La hausse générale des volumes de vente s’accompagne en effet d’une premiumisation, comme le faisait remarquer récemment Jean-Pierre Cointreau, président de la Fédération française de spiritueux en évoquant à propos du gin « une progression de plus de 35,4% en volume et de 69,5% en valeur depuis 2017 ». Les patrons de bars doivent être particulièrement attentifs à ce phénomène, car si les ventes en grande distribution montrent également un dynamisme appréciable, il faut rappeler qu’une bouteille sur cinq de gin est consommée sur le marché hors domicile. Ce ratio est deux ou trois fois plus élevé que celui des autres alcools. Car le gin, plus expressif que la vodka, mais moins dominant que le whisky apparaît de plus en plus comme incontournable dans de nombreux cocktails.

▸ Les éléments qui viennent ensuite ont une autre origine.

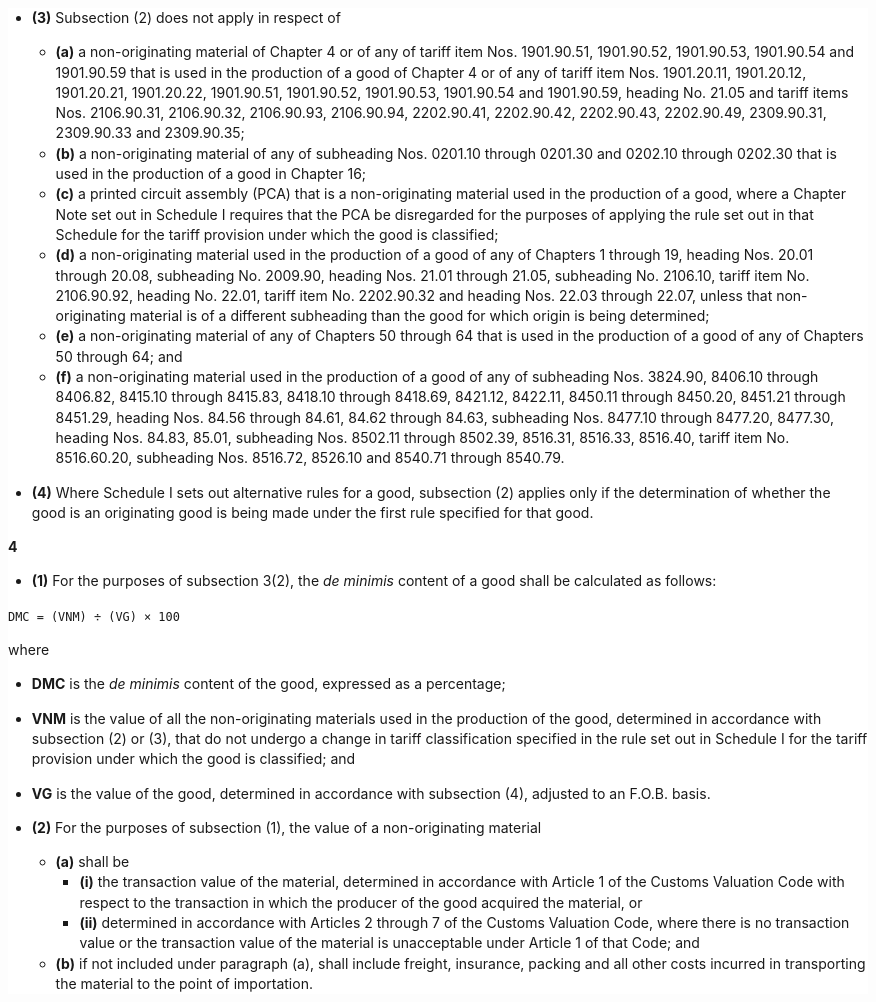 - **(3)** Subsection (2) does not apply in respect of
	- **(a)** a non-originating material of Chapter 4 or of any of tariff item Nos. 1901.90.51, 1901.90.52, 1901.90.53, 1901.90.54 and 1901.90.59 that is used in the production of a good of Chapter 4 or of any of tariff item Nos. 1901.20.11, 1901.20.12, 1901.20.21, 1901.20.22, 1901.90.51, 1901.90.52, 1901.90.53, 1901.90.54 and 1901.90.59, heading No. 21.05 and tariff items Nos. 2106.90.31, 2106.90.32, 2106.90.93, 2106.90.94, 2202.90.41, 2202.90.42, 2202.90.43, 2202.90.49, 2309.90.31, 2309.90.33 and 2309.90.35;
	- **(b)** a non-originating material of any of subheading Nos. 0201.10 through 0201.30 and 0202.10 through 0202.30 that is used in the production of a good in Chapter 16;
	- **(c)** a printed circuit assembly (PCA) that is a non-originating material used in the production of a good, where a Chapter Note set out in Schedule I requires that the PCA be disregarded for the purposes of applying the rule set out in that Schedule for the tariff provision under which the good is classified;
	- **(d)** a non-originating material used in the production of a good of any of Chapters 1 through 19, heading Nos. 20.01 through 20.08, subheading No. 2009.90, heading Nos. 21.01 through 21.05, subheading No. 2106.10, tariff item No. 2106.90.92, heading No. 22.01, tariff item No. 2202.90.32 and heading Nos. 22.03 through 22.07, unless that non-originating material is of a different subheading than the good for which origin is being determined;
	- **(e)** a non-originating material of any of Chapters 50 through 64 that is used in the production of a good of any of Chapters 50 through 64; and
	- **(f)** a non-originating material used in the production of a good of any of subheading Nos. 3824.90, 8406.10 through 8406.82, 8415.10 through 8415.83, 8418.10 through 8418.69, 8421.12, 8422.11, 8450.11 through 8450.20, 8451.21 through 8451.29, heading Nos. 84.56 through 84.61, 84.62 through 84.63, subheading Nos. 8477.10 through 8477.20, 8477.30, heading Nos. 84.83, 85.01, subheading Nos. 8502.11 through 8502.39, 8516.31, 8516.33, 8516.40, tariff item No. 8516.60.20, subheading Nos. 8516.72, 8526.10 and 8540.71 through 8540.79.

- **(4)** Where Schedule I sets out alternative rules for a good, subsection (2) applies only if the determination of whether the good is an originating good is being made under the first rule specified for that good.



**4** 

- **(1)** For the purposes of subsection 3(2), the *de minimis* content of a good shall be calculated as follows:
```
DMC = (VNM) ÷ (VG) × 100
```
where
- **DMC** is the *de minimis* content of the good, expressed as a percentage;
- **VNM** is the value of all the non-originating materials used in the production of the good, determined in accordance with subsection (2) or (3), that do not undergo a change in tariff classification specified in the rule set out in Schedule I for the tariff provision under which the good is classified; and
- **VG** is the value of the good, determined in accordance with subsection (4), adjusted to an F.O.B. basis.

- **(2)** For the purposes of subsection (1), the value of a non-originating material
	- **(a)** shall be
		- **(i)** the transaction value of the material, determined in accordance with Article 1 of the Customs Valuation Code with respect to the transaction in which the producer of the good acquired the material, or
		- **(ii)** determined in accordance with Articles 2 through 7 of the Customs Valuation Code, where there is no transaction value or the transaction value of the material is unacceptable under Article 1 of that Code; and
	- **(b)** if not included under paragraph (a), shall include freight, insurance, packing and all other costs incurred in transporting the material to the point of importation.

Un sondage You Gov a dressé au début de l’année le portrait amateur de gin. Il est décrit avant tout comme un homme, jeune et urbain. Plus d’un tiers des consommateurs de gin affirment se rendre au bar au moins une fois par semaine pour y dépenser mensuellement entre 20 et 75€. Il est donc recommandé de déployer le tapis rouge devant cette clientèle qui sort, dépense et représente l’avenir. François Garin, chef barman du 153 (Paris, 3e) l’a bien compris. Il attend sa clientèle de pied ferme avec une vingtaine de marques de gins disposées sur les étages de son bar. Il peut ainsi les faire voyager à travers la planète avec Botanist, un gin écossais distillé dans les Islays et distribué par Rémy Cointreau, qui met en avant une palette aromatique iodée, ou Los Apostoles, venu d’Argentine avec ses parfums d’eucalyptus ou de pamplemousse.

Le bartender peut aussi les entraîner vers la Scandinavie en leur proposant un pairing de recettes de la Baltique, accompagnées « avec Helsinki dry gin puissant, aux notes herbacées ». Pour lui, l’engouement pour ce spiritueux réside d’abord dans la fraîcheur des cocktails qu’il permet de produire. « Hiver comme été les clients apprécient cela. Le succès de ce spiritueux réside aussi dans les importantes campagnes de pub et développées par les fabricants. Les efforts de marketing des nouvelles marques de tonic ont également joué en sa faveur. »

iNeptuna
Le gin Neptuna de Hendrick's. Crédits : Hendrick's.

La carte terroir

François Garin apprécie particulièrement Citadelle avec qui il a même noué un partenariat. La marque participera à l’animation du prochain anniversaire du bar 153. Créée en 1996 à Ars-en-Saintonge (16) par la Maison Ferrand, elle fait figure de pionnière du gin français. En effet, depuis lors, d’anciennes mais aussi de jeunes distilleries ont vite enfourché ce cheval de bataille du gin, facile à produire et à vendre, pour peu qu’on y inscrive une note de terroir. Dans le département voisin de la Charente-Maritime, le gin l’Acrobate, distillé Bercloux et distribué par Les Bienheureux, s’est vite fait un nom dans les bars de l’Hexagone. Non loin de là, à Oléron, Christophe Amigorena a imaginé la création de Mélifera, un gin parfumé avec de l’immortelle des sables.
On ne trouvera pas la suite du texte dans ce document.